Aim of the task
Repeat the data below in full. Pictures must not be part of the copy.

Data shown
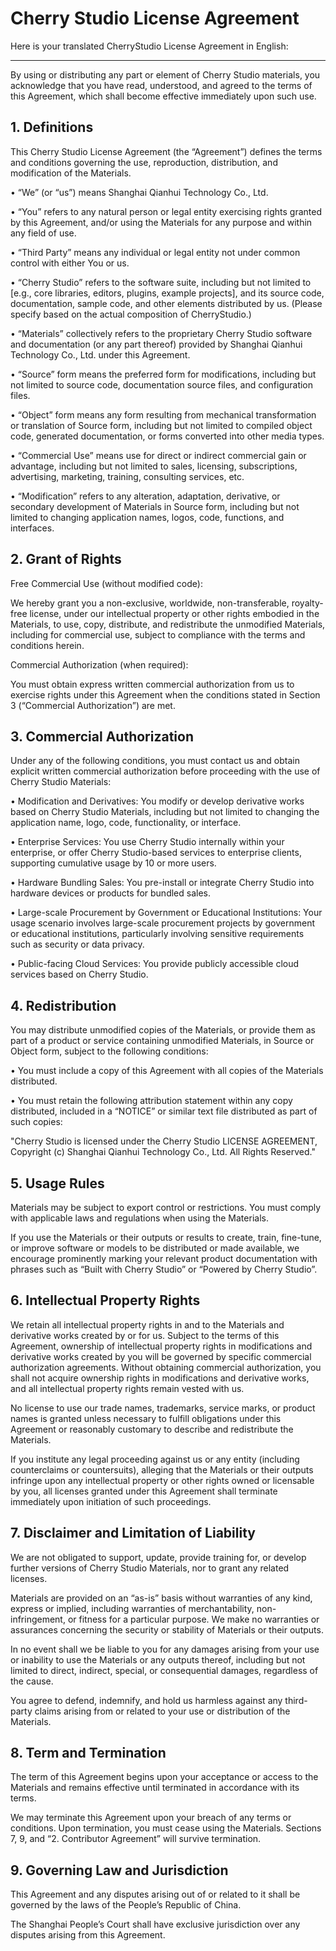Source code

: # Cherry Studio License Agreement

Here is your translated CherryStudio License Agreement in English:

***

By using or distributing any part or element of Cherry Studio materials, you acknowledge that you have read, understood, and agreed to the terms of this Agreement, which shall become effective immediately upon such use.

## 1. Definitions

This Cherry Studio License Agreement (the “Agreement”) defines the terms and conditions governing the use, reproduction, distribution, and modification of the Materials.

• “We” (or “us”) means Shanghai Qianhui Technology Co., Ltd.

• “You” refers to any natural person or legal entity exercising rights granted by this Agreement, and/or using the Materials for any purpose and within any field of use.

• “Third Party” means any individual or legal entity not under common control with either You or us.

• “Cherry Studio” refers to the software suite, including but not limited to \[e.g., core libraries, editors, plugins, example projects], and its source code, documentation, sample code, and other elements distributed by us. (Please specify based on the actual composition of CherryStudio.)

• “Materials” collectively refers to the proprietary Cherry Studio software and documentation (or any part thereof) provided by Shanghai Qianhui Technology Co., Ltd. under this Agreement.

• “Source” form means the preferred form for modifications, including but not limited to source code, documentation source files, and configuration files.

• “Object” form means any form resulting from mechanical transformation or translation of Source form, including but not limited to compiled object code, generated documentation, or forms converted into other media types.

• “Commercial Use” means use for direct or indirect commercial gain or advantage, including but not limited to sales, licensing, subscriptions, advertising, marketing, training, consulting services, etc.

• “Modification” refers to any alteration, adaptation, derivative, or secondary development of Materials in Source form, including but not limited to changing application names, logos, code, functions, and interfaces.

## 2. Grant of Rights

Free Commercial Use (without modified code):

We hereby grant you a non-exclusive, worldwide, non-transferable, royalty-free license, under our intellectual property or other rights embodied in the Materials, to use, copy, distribute, and redistribute the unmodified Materials, including for commercial use, subject to compliance with the terms and conditions herein.

Commercial Authorization (when required):

You must obtain express written commercial authorization from us to exercise rights under this Agreement when the conditions stated in Section 3 (“Commercial Authorization”) are met.

## 3. Commercial Authorization

Under any of the following conditions, you must contact us and obtain explicit written commercial authorization before proceeding with the use of Cherry Studio Materials:

• Modification and Derivatives: You modify or develop derivative works based on Cherry Studio Materials, including but not limited to changing the application name, logo, code, functionality, or interface.

• Enterprise Services: You use Cherry Studio internally within your enterprise, or offer Cherry Studio-based services to enterprise clients, supporting cumulative usage by 10 or more users.

• Hardware Bundling Sales: You pre-install or integrate Cherry Studio into hardware devices or products for bundled sales.

• Large-scale Procurement by Government or Educational Institutions: Your usage scenario involves large-scale procurement projects by government or educational institutions, particularly involving sensitive requirements such as security or data privacy.

• Public-facing Cloud Services: You provide publicly accessible cloud services based on Cherry Studio.

## 4. Redistribution

You may distribute unmodified copies of the Materials, or provide them as part of a product or service containing unmodified Materials, in Source or Object form, subject to the following conditions:

• You must include a copy of this Agreement with all copies of the Materials distributed.

• You must retain the following attribution statement within any copy distributed, included in a “NOTICE” or similar text file distributed as part of such copies:

"Cherry Studio is licensed under the Cherry Studio LICENSE AGREEMENT, Copyright (c) Shanghai Qianhui Technology Co., Ltd. All Rights Reserved."

## 5. Usage Rules

Materials may be subject to export control or restrictions. You must comply with applicable laws and regulations when using the Materials.

If you use the Materials or their outputs or results to create, train, fine-tune, or improve software or models to be distributed or made available, we encourage prominently marking your relevant product documentation with phrases such as “Built with Cherry Studio” or “Powered by Cherry Studio”.

## 6. Intellectual Property Rights

We retain all intellectual property rights in and to the Materials and derivative works created by or for us. Subject to the terms of this Agreement, ownership of intellectual property rights in modifications and derivative works created by you will be governed by specific commercial authorization agreements. Without obtaining commercial authorization, you shall not acquire ownership rights in modifications and derivative works, and all intellectual property rights remain vested with us.

No license to use our trade names, trademarks, service marks, or product names is granted unless necessary to fulfill obligations under this Agreement or reasonably customary to describe and redistribute the Materials.

If you institute any legal proceeding against us or any entity (including counterclaims or countersuits), alleging that the Materials or their outputs infringe upon any intellectual property or other rights owned or licensable by you, all licenses granted under this Agreement shall terminate immediately upon initiation of such proceedings.

## 7. Disclaimer and Limitation of Liability

We are not obligated to support, update, provide training for, or develop further versions of Cherry Studio Materials, nor to grant any related licenses.

Materials are provided on an “as-is” basis without warranties of any kind, express or implied, including warranties of merchantability, non-infringement, or fitness for a particular purpose. We make no warranties or assurances concerning the security or stability of Materials or their outputs.

In no event shall we be liable to you for any damages arising from your use or inability to use the Materials or any outputs thereof, including but not limited to direct, indirect, special, or consequential damages, regardless of the cause.

You agree to defend, indemnify, and hold us harmless against any third-party claims arising from or related to your use or distribution of the Materials.

## 8. Term and Termination

The term of this Agreement begins upon your acceptance or access to the Materials and remains effective until terminated in accordance with its terms.

We may terminate this Agreement upon your breach of any terms or conditions. Upon termination, you must cease using the Materials. Sections 7, 9, and “2. Contributor Agreement” will survive termination.

## 9. Governing Law and Jurisdiction

This Agreement and any disputes arising out of or related to it shall be governed by the laws of the People’s Republic of China.

The Shanghai People’s Court shall have exclusive jurisdiction over any disputes arising from this Agreement.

Answer below
Source code

: # Cherry Studio License Agreement

Here is your translated CherryStudio License Agreement in English:

***

By using or distributing any part or element of Cherry Studio materials, you acknowledge that you have read, understood, and agreed to the terms of this Agreement, which shall become effective immediately upon such use.

## 1. Definitions

This Cherry Studio License Agreement (the “Agreement”) defines the terms and conditions governing the use, reproduction, distribution, and modification of the Materials.

• “We” (or “us”) means Shanghai Qianhui Technology Co., Ltd.

• “You” refers to any natural person or legal entity exercising rights granted by this Agreement, and/or using the Materials for any purpose and within any field of use.

• “Third Party” means any individual or legal entity not under common control with either You or us.

• “Cherry Studio” refers to the software suite, including but not limited to \[e.g., core libraries, editors, plugins, example projects], and its source code, documentation, sample code, and other elements distributed by us. (Please specify based on the actual composition of CherryStudio.)

• “Materials” collectively refers to the proprietary Cherry Studio software and documentation (or any part thereof) provided by Shanghai Qianhui Technology Co., Ltd. under this Agreement.

• “Source” form means the preferred form for modifications, including but not limited to source code, documentation source files, and configuration files.

• “Object” form means any form resulting from mechanical transformation or translation of Source form, including but not limited to compiled object code, generated documentation, or forms converted into other media types.

• “Commercial Use” means use for direct or indirect commercial gain or advantage, including but not limited to sales, licensing, subscriptions, advertising, marketing, training, consulting services, etc.

• “Modification” refers to any alteration, adaptation, derivative, or secondary development of Materials in Source form, including but not limited to changing application names, logos, code, functions, and interfaces.

## 2. Grant of Rights

Free Commercial Use (without modified code):

We hereby grant you a non-exclusive, worldwide, non-transferable, royalty-free license, under our intellectual property or other rights embodied in the Materials, to use, copy, distribute, and redistribute the unmodified Materials, including for commercial use, subject to compliance with the terms and conditions herein.

Commercial Authorization (when required):

You must obtain express written commercial authorization from us to exercise rights under this Agreement when the conditions stated in Section 3 (“Commercial Authorization”) are met.

## 3. Commercial Authorization

Under any of the following conditions, you must contact us and obtain explicit written commercial authorization before proceeding with the use of Cherry Studio Materials:

• Modification and Derivatives: You modify or develop derivative works based on Cherry Studio Materials, including but not limited to changing the application name, logo, code, functionality, or interface.

• Enterprise Services: You use Cherry Studio internally within your enterprise, or offer Cherry Studio-based services to enterprise clients, supporting cumulative usage by 10 or more users.

• Hardware Bundling Sales: You pre-install or integrate Cherry Studio into hardware devices or products for bundled sales.

• Large-scale Procurement by Government or Educational Institutions: Your usage scenario involves large-scale procurement projects by government or educational institutions, particularly involving sensitive requirements such as security or data privacy.

• Public-facing Cloud Services: You provide publicly accessible cloud services based on Cherry Studio.

## 4. Redistribution

You may distribute unmodified copies of the Materials, or provide them as part of a product or service containing unmodified Materials, in Source or Object form, subject to the following conditions:

• You must include a copy of this Agreement with all copies of the Materials distributed.

• You must retain the following attribution statement within any copy distributed, included in a “NOTICE” or similar text file distributed as part of such copies:

"Cherry Studio is licensed under the Cherry Studio LICENSE AGREEMENT, Copyright (c) Shanghai Qianhui Technology Co., Ltd. All Rights Reserved."

## 5. Usage Rules

Materials may be subject to export control or restrictions. You must comply with applicable laws and regulations when using the Materials.

If you use the Materials or their outputs or results to create, train, fine-tune, or improve software or models to be distributed or made available, we encourage prominently marking your relevant product documentation with phrases such as “Built with Cherry Studio” or “Powered by Cherry Studio”.

## 6. Intellectual Property Rights

We retain all intellectual property rights in and to the Materials and derivative works created by or for us. Subject to the terms of this Agreement, ownership of intellectual property rights in modifications and derivative works created by you will be governed by specific commercial authorization agreements. Without obtaining commercial authorization, you shall not acquire ownership rights in modifications and derivative works, and all intellectual property rights remain vested with us.

No license to use our trade names, trademarks, service marks, or product names is granted unless necessary to fulfill obligations under this Agreement or reasonably customary to describe and redistribute the Materials.

If you institute any legal proceeding against us or any entity (including counterclaims or countersuits), alleging that the Materials or their outputs infringe upon any intellectual property or other rights owned or licensable by you, all licenses granted under this Agreement shall terminate immediately upon initiation of such proceedings.

## 7. Disclaimer and Limitation of Liability

We are not obligated to support, update, provide training for, or develop further versions of Cherry Studio Materials, nor to grant any related licenses.

Materials are provided on an “as-is” basis without warranties of any kind, express or implied, including warranties of merchantability, non-infringement, or fitness for a particular purpose. We make no warranties or assurances concerning the security or stability of Materials or their outputs.

In no event shall we be liable to you for any damages arising from your use or inability to use the Materials or any outputs thereof, including but not limited to direct, indirect, special, or consequential damages, regardless of the cause.

You agree to defend, indemnify, and hold us harmless against any third-party claims arising from or related to your use or distribution of the Materials.

## 8. Term and Termination

The term of this Agreement begins upon your acceptance or access to the Materials and remains effective until terminated in accordance with its terms.

We may terminate this Agreement upon your breach of any terms or conditions. Upon termination, you must cease using the Materials. Sections 7, 9, and “2. Contributor Agreement” will survive termination.

## 9. Governing Law and Jurisdiction

This Agreement and any disputes arising out of or related to it shall be governed by the laws of the People’s Republic of China.

The Shanghai People’s Court shall have exclusive jurisdiction over any disputes arising from this Agreement.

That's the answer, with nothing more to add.